M3 Forge uses HMAC-SHA256 signatures for both incoming API requests (clients calling M3 Forge) and outgoing webhook deliveries (M3 Forge calling your endpoints).
How It Works
Each HMAC-signed request includes four headers:
| Header | Description | Example |
|---|---|---|
X-Marie-Timestamp | Unix epoch seconds when the request was signed | 1711036800 |
X-Marie-Nonce | UUID v4 for replay prevention | 550e8400-e29b-41d4-a716-446655440000 |
X-Marie-Signature | HMAC-SHA256 hex digest prefixed with sha256= | sha256=a1b2c3d4... |
X-Marie-Key-Id | Public identifier for the signing key | msk_aBcDeFgHiJkLmNoP |
Signature Construction
The signature is computed over a canonical message assembled from five components joined by newline characters:
{timestamp}\n{nonce}\n{METHOD}\n{path_and_query}\n{body}| Component | Rule |
|---|---|
| timestamp | Same value as X-Marie-Timestamp header |
| nonce | Same value as X-Marie-Nonce header |
| METHOD | HTTP method, uppercased (GET, POST, PUT, DELETE) |
| path_and_query | Request path including query string, no scheme or host (e.g. /api/trpc/workflows.list?batch=1) |
| body | Raw request body bytes.
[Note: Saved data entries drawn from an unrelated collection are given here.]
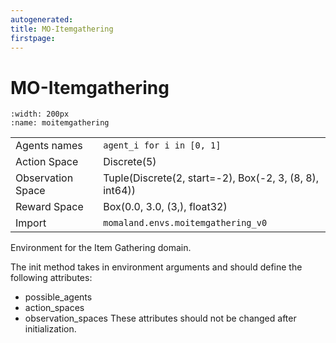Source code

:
 ```yaml
---
autogenerated:
title: MO-Itemgathering
firstpage:
---
```


# MO-Itemgathering
```{figure} ../_static/gifs/moitemgathering.gif
:width: 200px
:name: moitemgathering
```
|   |   |
|---|---|
| Agents names | `agent_i for i in [0, 1]` |
| Action Space | Discrete(5) |
| Observation Space | Tuple(Discrete(2, start=-2), Box(-2, 3, (8, 8), int64)) |
| Reward Space | Box(0.0, 3.0, (3,), float32) |
| Import | `momaland.envs.moitemgathering_v0` |

Environment for the Item Gathering domain.

The init method takes in environment arguments and should define the following attributes:
- possible_agents
- action_spaces
- observation_spaces
These attributes should not be changed after initialization.
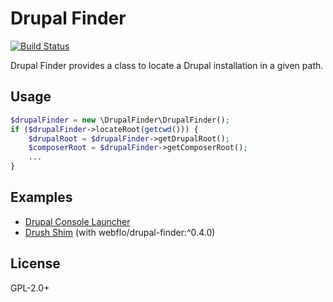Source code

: # Drupal Finder

[![Build Status](https://travis-ci.org/webflo/drupal-finder.svg?branch=master)](https://travis-ci.org/webflo/drupal-finder)

Drupal Finder provides a class to locate a Drupal installation in a given path.

## Usage

```PHP
$drupalFinder = new \DrupalFinder\DrupalFinder();
if ($drupalFinder->locateRoot(getcwd())) {
    $drupalRoot = $drupalFinder->getDrupalRoot();
    $composerRoot = $drupalFinder->getComposerRoot();
    ...
}
```

## Examples

- [Drupal Console Launcher](https://github.com/hechoendrupal/drupal-console-launcher/blob/master/bin/drupal.php)
- [Drush Shim](https://github.com/webflo/drush-shim) (with webflo/drupal-finder:^0.4.0)

## License

GPL-2.0+
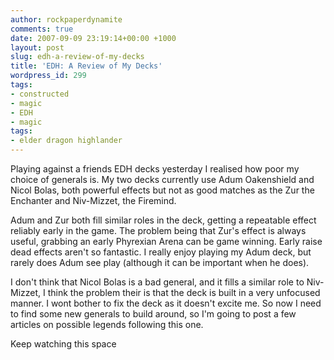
 ```yaml
---
author: rockpaperdynamite
comments: true
date: 2007-09-09 23:19:14+00:00 +1000
layout: post
slug: edh-a-review-of-my-decks
title: 'EDH: A Review of My Decks'
wordpress_id: 299
tags:
- constructed
- magic
- EDH
- magic
tags:
- elder dragon highlander
---
```


Playing against a friends EDH decks yesterday I realised how poor my choice of generals is. My two decks currently use Adum Oakenshield and Nicol Bolas, both powerful effects but not as good matches as the Zur the Enchanter and Niv-Mizzet, the Firemind.

Adum and Zur both fill similar roles in the deck, getting a repeatable effect reliably early in the game. The problem being that Zur's effect is always useful, grabbing an early Phyrexian Arena can be game winning. Early raise dead effects aren't so fantastic. I really enjoy playing my Adum deck, but rarely does Adum see play (although it can be important when he does).

I don't think that Nicol Bolas is a bad general, and it fills a similar role to Niv-Mizzet, I think the problem their is that the deck is built in a very unfocused manner. I wont bother to fix the deck as it doesn't excite me. So now I need to find some new generals to build around, so I'm going to post a few articles on possible legends following this one.

Keep watching this space
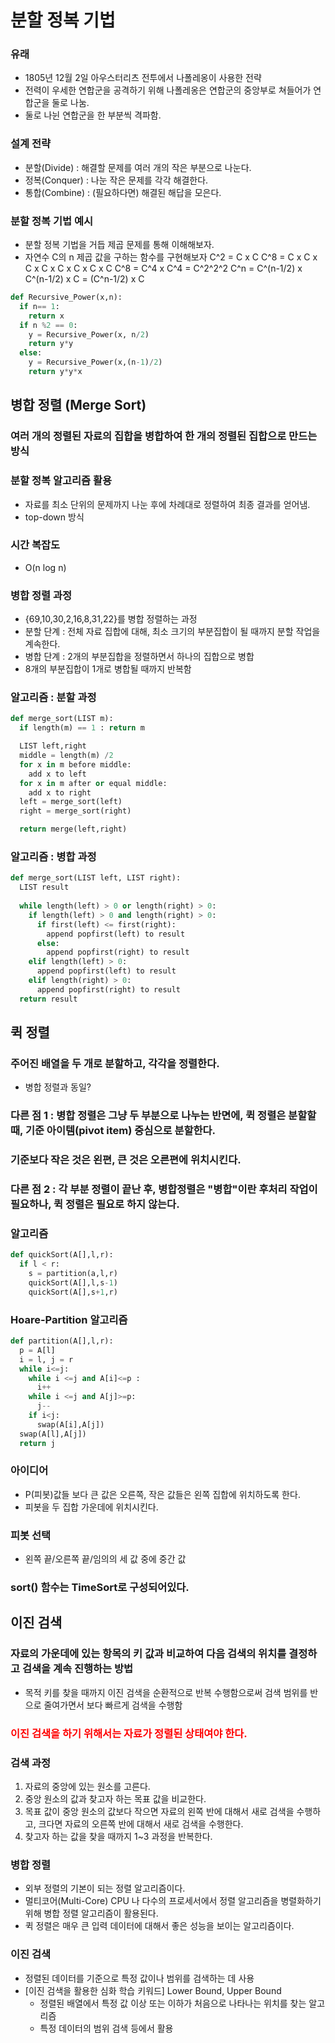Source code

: # 분할 정복 기법
### 유래
* 1805년 12월 2일 아우스터리츠 전투에서 나폴레옹이 사용한 전략
* 전력이 우세한 연합군을 공격하기 위해 나폴레옹은 연합군의 중앙부로 쳐들어가 연합군을 둘로 나눔.
* 둘로 나뉜 연합군을 한 부분씩 격파함.
### 설계 전략
* 분할(Divide) : 해결할 문제를 여러 개의 작은 부분으로 나눈다.
* 정복(Conquer) : 나눈 작은 문제를 각각 해결한다.
* 통합(Combine) : (필요하다면) 해결된 해답을 모은다.
### 분할 정복 기법 예시
* 분할 정복 기법을 거듭 제곱 문제를 통해 이해해보자.
* 자연수 C의 n 제곱 값을 구하는 함수를 구현해보자 
C^2 = C x C
C^8 = C x C x C x C x C x C x C x C
C^8 = C^4 x C^4 = C^2^2^2
C^n = C^(n-1/2) x C^(n-1/2) x C = (C^n-1/2) x C
```py
def Recursive_Power(x,n):
  if n== 1:
    return x
  if n %2 == 0:
    y = Recursive_Power(x, n/2)
    return y*y
  else:
    y = Recursive_Power(x,(n-1)/2)
    return y*y*x
```
## 병합 정렬 (Merge Sort)
### 여러 개의 정렬된 자료의 집합을 병합하여 한 개의 정렬된 집합으로 만드는 방식
### 분할 정복 알고리즘 활용
* 자료를 최소 단위의 문제까지 나눈 후에 차례대로 정렬하여 최종 결과를 얻어냄.
* top-down 방식
### 시간 복잡도
* O(n log n)
### 병합 정렬 과정
* {69,10,30,2,16,8,31,22}를 병합 정렬하는 과정
* 분할 단계 : 전체 자료 집합에 대해, 최소 크기의 부분집합이 될 때까지 분할 작업을 계속한다.
* 병합 단계 : 2개의 부분집합을 정렬하면서 하나의 집합으로 병합
* 8개의 부분집합이 1개로 병합될 때까지 반복함
### 알고리즘 : 분할 과정
```py
def merge_sort(LIST m):
  if length(m) == 1 : return m

  LIST left,right
  middle = length(m) /2
  for x in m before middle:
    add x to left
  for x in m after or equal middle:
    add x to right
  left = merge_sort(left)
  right = merge_sort(right)

  return merge(left,right)
```
### 알고리즘 : 병합 과정
```py
def merge_sort(LIST left, LIST right):
  LIST result
  
  while length(left) > 0 or length(right) > 0:
    if length(left) > 0 and length(right) > 0:
      if first(left) <= first(right):
        append popfirst(left) to result
      else:
        append popfirst(right) to result
    elif length(left) > 0:
      append popfirst(left) to result
    elif length(right) > 0:
      append popfirst(right) to result
  return result
```
## 퀵 정렬
### 주어진 배열을 두 개로 분할하고, 각각을 정렬한다.
* 병합 정렬과 동일?
### 다른 점 1 : 병합 정렬은 그냥 두 부분으로 나누는 반면에, 퀵 정렬은 분할할 때, 기준 아이템(pivot item) 중심으로 분할한다.
### 기준보다 작은 것은 왼편, 큰 것은 오른편에 위치시킨다.

### 다른 점 2 : 각 부분 정렬이 끝난 후, 병합정렬은 "병합"이란 후처리 작업이 필요하나, 퀵 정렬은 필요로 하지 않는다.
### 알고리즘
```py
def quickSort(A[],l,r):
  if l < r:
    s = partition(a,l,r)
    quickSort(A[],l,s-1)
    quickSort(A[],s+1,r)
```
### Hoare-Partition 알고리즘
```py
def partition(A[],l,r):
  p = A[l]
  i = l, j = r
  while i<=j:
    while i <=j and A[i]<=p :
      i++
    while i <=j and A[j]>=p:
      j--
    if i<j:
      swap(A[i],A[j])
  swap(A[l],A[j])
  return j
```
### 아이디어
* P(피봇)값들 보다 큰 값은 오른쪽, 작은 값들은 왼쪽 집합에 위치하도록 한다.
* 피봇을 두 집합 가운데에 위치시킨다.
### 피봇 선택
* 왼쪽 끝/오른쪽 끝/임의의 세 값 중에 중간 값
### sort() 함수는 TimeSort로 구성되어있다.
## 이진 검색
### 자료의 가운데에 있는 항목의 키 값과 비교하여 다음 검색의 위치를 결정하고 검색을 계속 진행하는 방법
* 목적 키를 찾을 때까지 이진 검색을 순환적으로 반복 수행함으로써 검색 범위를 반으로 줄여가면서 보다 빠르게 검색을 수행함
### <span style= 'color:red'> 이진 검색을 하기 위해서는 자료가 정렬된 상태여야 한다.</span>
### 검색 과정
1. 자료의 중앙에 있는 원소를 고른다.
2. 중앙 원소의 값과 찾고자 하는 목표 값을 비교한다.
3. 목표 값이 중앙 원소의 값보다 작으면 자료의 왼쪽 반에 대해서 새로 검색을 수행하고, 크다면 자료의 오른쪽 반에 대해서 새로 검색을 수행한다.
4. 찾고자 하는 값을 찾을 때까지 1~3 과정을 반복한다.
### 병합 정렬
  * 외부 정렬의 기본이 되는 정렬 알고리즘이다.
  * 멀티코어(Multi-Core) CPU 나 다수의 프로세서에서 정렬 알고리즘을 병렬화하기 위해 병합 정렬 알고리즘이 활용된다.
* 퀵 정렬은 매우 큰 입력 데이터에 대해서 좋은 성능을 보이는 알고리즘이다.
### 이진 검색
  * 정렬된 데이터를 기준으로 특정 값이나 범위를 검색하는 데 사용
  * [이진 검색을 활용한 심화 학습 키워드] Lower Bound, Upper Bound
    * 정렬된 배열에서 특정 값 이상 또는 이하가 처음으로 나타나는 위치를 찾는 알고리즘
    * 특정 데이터의 범위 검색 등에서 활용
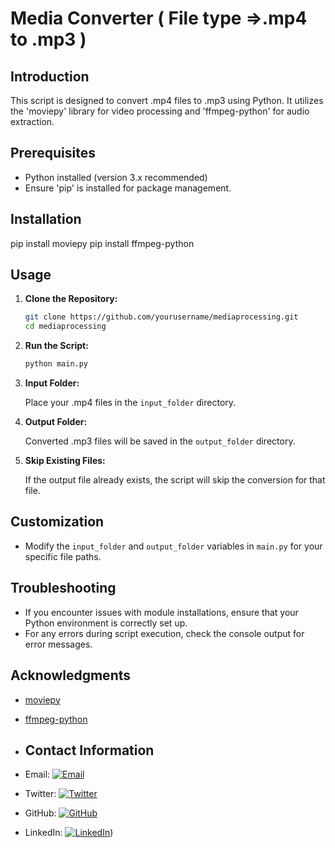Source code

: 
# Media Converter ( File type =>.mp4 to .mp3 )

## Introduction 

This script is designed to convert .mp4 files to .mp3 using Python. It utilizes the 'moviepy' library for video processing and 'ffmpeg-python' for audio extraction.

## Prerequisites

- Python installed (version 3.x recommended)
- Ensure 'pip' is installed for package management.

## Installation

pip install moviepy
pip install ffmpeg-python


## Usage

1. **Clone the Repository:**

   ```bash
   git clone https://github.com/yourusername/mediaprocessing.git
   cd mediaprocessing
   ```

2. **Run the Script:**

   ```bash
   python main.py
   ```

3. **Input Folder:**

   Place your .mp4 files in the `input_folder` directory.

4. **Output Folder:**

   Converted .mp3 files will be saved in the `output_folder` directory.

5. **Skip Existing Files:**

   If the output file already exists, the script will skip the conversion for that file.

## Customization

- Modify the `input_folder` and `output_folder` variables in `main.py` for your specific file paths.

## Troubleshooting

- If you encounter issues with module installations, ensure that your Python environment is correctly set up.
- For any errors during script execution, check the console output for error messages.

## Acknowledgments

- [moviepy](https://zulko.github.io/moviepy/)
- [ffmpeg-python](https://github.com/kkroening/ffmpeg-python)

- ## Contact Information

- Email: [![Email](https://img.shields.io/badge/Email-nikhilbroo%40hotmail.com-blue)](mailto:nikhilbroo@hotmail.com)
- Twitter: [![Twitter](https://img.shields.io/badge/Twitter-%40karnikhil-blue)](https://twitter.com/karnikhil90)
- GitHub: [![GitHub](https://img.shields.io/badge/GitHub-%40Karnikhil90-green)](https://github.com/Karnikhil90)
- LinkedIn: [![LinkedIn](https://img.shields.io/badge/LinkedIn-Nikhil%20Karmakar-blue)](https://www.linkedin.com/in/karnikhil90/))


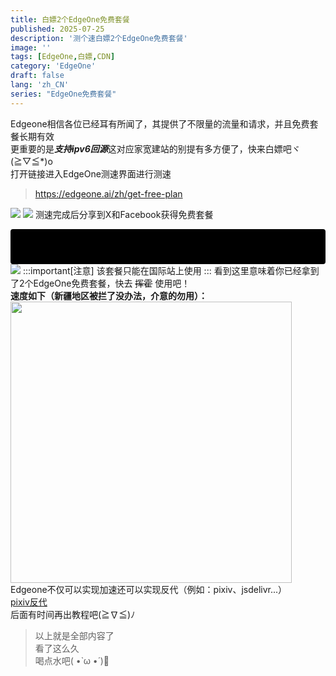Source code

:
 ```yaml
---
title: 白嫖2个EdgeOne免费套餐
published: 2025-07-25
description: '测个速白嫖2个EdgeOne免费套餐'
image: ''
tags: [EdgeOne,白嫖,CDN]
category: 'EdgeOne'
draft: false 
lang: 'zh_CN'
series: "EdgeOne免费套餐"
---
```

Edgeone相信各位已经耳有所闻了，其提供了不限量的流量和请求，并且免费套餐长期有效 \
更重要的是***支持ipv6回源***这对应家宽建站的别提有多方便了，快来白嫖吧ヾ(≧▽≦*)o \
打开链接进入EdgeOne测速界面进行测速
> https://edgeone.ai/zh/get-free-plan

![](https://cdn-js.moeworld.top/gh/AkatsukiMio/cdn1/img/3-2025/202508201506915.webp)
![](https://cdn-js.moeworld.top/gh/AkatsukiMio/cdn1/img/3-2025/202508201506916.webp)
测速完成后分享到X和Facebook获得免费套餐<div style="background-color: #000; color: #000; padding: 8px; border-radius: 4px; display: inline-block; cursor: default;" onmouseover="this.style.color='#fff'" onmouseout="this.style.color='#000'">其实可以不用分享，进去后在里面转一下就会认为你分享了，这才是真正的白嫖哦o((>ω< ))o</div>
![](https://cdn-js.moeworld.top/gh/AkatsukiMio/cdn1/img/3-2025/202508201506324.webp)
:::important[注意]
该套餐只能在国际站上使用
:::
看到这里意味着你已经拿到了2个EdgeOne免费套餐，快去 ~~挥霍~~ 使用吧！ \
**速度如下（新疆地区被拦了没办法，介意的勿用）：**
<img src="https://cdn-js.moeworld.top/gh/AkatsukiMio/cdn1/img/3-2025/202508201544556.webp" width="450px" height="450px">
Edgeone不仅可以实现加速还可以实现反代（例如：pixiv、jsdelivr...） \
[pixiv反代](https://blog.akatsukimio.top/posts/%E4%BD%BF%E7%94%A8edgeone%E9%83%A8%E7%BD%B2pixiv%E5%9B%BE%E7%89%87%E5%8F%8D%E4%BB%A3/ "pixiv反代")
<br>
后面有时间再出教程吧(≧∇≦)ﾉ
> 以上就是全部内容了 \
> 看了这么久 \
> 喝点水吧( •̀ ω •́ )🥤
Empty string "" for requests with no body. |
Only application/json request bodies are supported for HMAC authentication. Requests using multipart/form-data or application/x-www-form-urlencoded are not covered.
Replay Protection
M3 Forge applies two layers of replay protection:
- Timestamp window — Requests are rejected if the signature timestamp differs from server time by more than 60 seconds.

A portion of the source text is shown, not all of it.